2014-09-02T185825Z_2091933080_GM1EA9307OE01_RTRMADP_3_IRAQ-CRISIS-ISLAMICSTATE-VIDEO
A video purportedly showing U.S.journalist Steven Sotloff making what appears to be a pre-written speech in an unknown location is seen in this still image from video released by Islamic State September 2, 2014. The Islamic State released a video purporting to show the beheading of Sotloff, a monitoring service said on Tuesday, as the militant group raised the stakes in its confrontation with Washington over U.S. air strikes on its fighters in Iraq. REUTERS/Islamic State via Reuters TV

American journalist Steven Joel Sotloff has been beheaded by ISIS, according to a nearly three-minute video that purportedly shows his death. The SITE intelligence group said Tuesday afternoon that Islamic State, the militant group formerly known as ISIS, released the video, but it's unclear when Sotloff was killed. ISIS threatened last month to kill Sotloff if the U.S. continued its airstrikes in Iraq.

The two-minute, 46-second video shows Sotloff, 31, wearing an orange jumpsuit and kneeling on the ground as a man dressed in black takes a knife to his throat and begins slicing through it before the video fades. The next image is what appears to be Sotloff's decapitated head resting on his body.

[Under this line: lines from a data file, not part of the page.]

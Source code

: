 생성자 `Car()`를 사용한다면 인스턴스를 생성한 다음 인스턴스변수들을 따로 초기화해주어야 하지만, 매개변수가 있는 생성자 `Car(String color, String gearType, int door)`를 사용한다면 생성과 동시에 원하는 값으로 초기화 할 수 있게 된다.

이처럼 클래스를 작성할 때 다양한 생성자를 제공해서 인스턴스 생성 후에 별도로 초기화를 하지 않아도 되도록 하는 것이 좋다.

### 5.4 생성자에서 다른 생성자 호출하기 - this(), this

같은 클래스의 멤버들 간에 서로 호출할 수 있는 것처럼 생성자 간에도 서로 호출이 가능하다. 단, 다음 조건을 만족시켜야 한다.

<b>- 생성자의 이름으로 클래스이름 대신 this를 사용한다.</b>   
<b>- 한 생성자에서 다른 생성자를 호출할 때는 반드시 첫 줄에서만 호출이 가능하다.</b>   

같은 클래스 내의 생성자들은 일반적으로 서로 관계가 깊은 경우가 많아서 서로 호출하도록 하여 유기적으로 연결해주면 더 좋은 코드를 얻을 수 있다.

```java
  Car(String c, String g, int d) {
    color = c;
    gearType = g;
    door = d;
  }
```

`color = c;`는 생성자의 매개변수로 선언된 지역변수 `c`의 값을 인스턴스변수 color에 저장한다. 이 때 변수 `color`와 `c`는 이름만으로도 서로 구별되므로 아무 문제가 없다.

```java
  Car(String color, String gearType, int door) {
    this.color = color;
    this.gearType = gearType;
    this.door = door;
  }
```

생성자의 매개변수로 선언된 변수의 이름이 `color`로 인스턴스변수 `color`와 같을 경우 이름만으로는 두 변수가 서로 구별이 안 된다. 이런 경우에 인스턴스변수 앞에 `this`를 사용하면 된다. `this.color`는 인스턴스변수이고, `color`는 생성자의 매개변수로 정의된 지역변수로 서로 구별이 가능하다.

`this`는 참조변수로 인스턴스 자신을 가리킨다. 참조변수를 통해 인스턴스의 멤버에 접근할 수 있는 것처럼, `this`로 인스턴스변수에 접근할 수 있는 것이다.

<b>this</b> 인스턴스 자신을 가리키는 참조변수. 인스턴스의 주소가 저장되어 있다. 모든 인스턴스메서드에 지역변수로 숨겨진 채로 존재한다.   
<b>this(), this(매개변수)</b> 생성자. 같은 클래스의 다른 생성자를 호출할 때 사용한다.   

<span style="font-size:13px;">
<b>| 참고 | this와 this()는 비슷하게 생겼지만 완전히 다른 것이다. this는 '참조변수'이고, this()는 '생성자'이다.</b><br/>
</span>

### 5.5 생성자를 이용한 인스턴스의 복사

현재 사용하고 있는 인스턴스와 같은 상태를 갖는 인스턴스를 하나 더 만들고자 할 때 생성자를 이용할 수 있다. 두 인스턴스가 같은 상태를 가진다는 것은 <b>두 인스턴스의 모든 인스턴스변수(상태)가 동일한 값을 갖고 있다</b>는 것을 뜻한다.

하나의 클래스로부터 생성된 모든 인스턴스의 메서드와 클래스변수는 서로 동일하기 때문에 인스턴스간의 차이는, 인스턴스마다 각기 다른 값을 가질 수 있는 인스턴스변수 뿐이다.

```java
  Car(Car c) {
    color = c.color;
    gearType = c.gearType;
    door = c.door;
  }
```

The man in black appears to be the same figure in the James Foley beheading video, and he alludes to being the same assassin, saying, "I'm back, Obama." The British-accented man says Sotloff was beheaded because the U.S. continued airstrikes in Iraq.

"Just as your missiles continue to strike our people, our knives will continue to strike at the necks of your people," the man says. At the end of the video, the man holds up British citizen David Cawthorne Haines, and threatens that Haines will be the next to die if strikes against the Islamic State continue.

Before he was beheaded, Sotloff gave a "message to America" aimed at Obama that was most likely prepared by his captors.

"Obama, your foreign policy of intervention in Iraq was supposed to be for the preservation of American lives and interests. So why is it that I am having to pay the price of your interference with my life? Am I not an American citizen?" Sotloff says in the video. "You’ve spent billions of U.S. taxpayers’ dollars and we’ve lost thousands of our troops in our previous fighting against the Islamic State. So where’s the American people’s interest in reigniting this war? From what little I know about foreign policy, I remember a time when you cannot win an election without promising to bring our troops back home from Iraq and from Afghanistan and to close down Guantanamo. Here you are now, Obama, nearing the end of your term and having achieved none of the above and exceedingly marching us, the American people, into a blazing fire."

Sotloff spent much of his life in Florida and became interested in journalism while attending boarding school in New Hampshire, according to a profile in the New York Times. After attending the University of Central Florida for three years, Sotloff embarked on a journalism career that took him to Egypt, Bahrain, Libya, Turkey and Syria, where he was captured while covering the civil war.

Josh Polsky, Sotloff's college roommate, said the journalist's friends have reconnected since Sotloff appeared in the James Foley beheading video that surfaced two weeks ago.

"This event has brought all of us back together,” he said. “As soon as we learned of the circumstances, we all became in touch with one another again out of concern for Steve’s well-being and to reminisce about our experiences of our collegial lives.”

Media outlets reported the beheading Tuesday, citing the SITE report, but International Business Times could not confirm the reports:

SITE is a group that monitors jihadist news. It’s unclear where or when they found the video.

Sotloff appeared last month in a video showing the beheading of American journalist James Foley. In that video, a masked figure said Sotloff's fate was in the hands of President Barack Obama’s “next decision” concerning the U.S. airstrikes in Iraq.